→ **Task details**
In the entries below, find each line where the word "Analyzation" appears and give only the total count of such lines.

####################

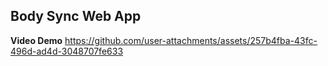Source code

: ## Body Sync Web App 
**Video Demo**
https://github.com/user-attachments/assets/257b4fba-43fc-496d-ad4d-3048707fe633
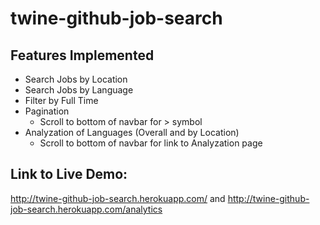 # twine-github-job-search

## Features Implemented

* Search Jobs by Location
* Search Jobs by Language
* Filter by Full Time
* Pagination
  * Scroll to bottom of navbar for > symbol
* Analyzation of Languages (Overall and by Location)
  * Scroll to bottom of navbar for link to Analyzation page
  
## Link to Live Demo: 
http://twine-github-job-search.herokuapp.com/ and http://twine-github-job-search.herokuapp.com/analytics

####################

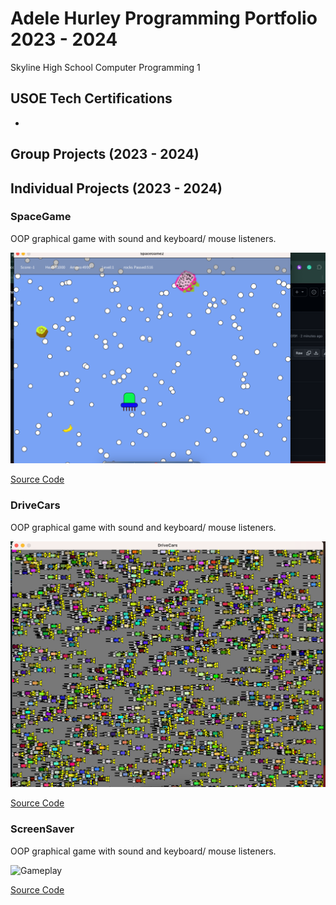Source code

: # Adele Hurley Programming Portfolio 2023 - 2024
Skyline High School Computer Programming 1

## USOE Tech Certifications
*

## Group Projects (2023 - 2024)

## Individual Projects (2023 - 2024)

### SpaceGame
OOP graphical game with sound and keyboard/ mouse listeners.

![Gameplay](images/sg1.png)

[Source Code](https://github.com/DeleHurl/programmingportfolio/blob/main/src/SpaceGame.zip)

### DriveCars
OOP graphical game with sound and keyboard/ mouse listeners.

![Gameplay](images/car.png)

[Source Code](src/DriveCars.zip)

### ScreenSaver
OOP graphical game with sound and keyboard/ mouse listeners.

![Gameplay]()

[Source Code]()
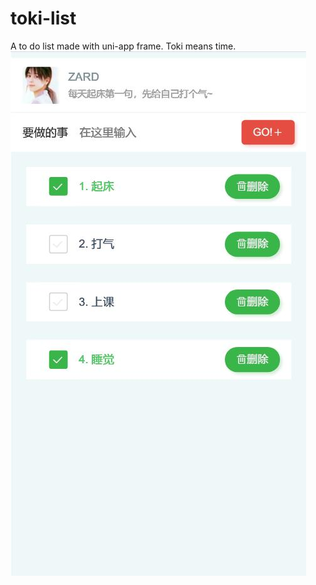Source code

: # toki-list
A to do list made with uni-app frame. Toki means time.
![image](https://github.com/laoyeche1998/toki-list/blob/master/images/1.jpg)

####################

→ **Response to the task**
2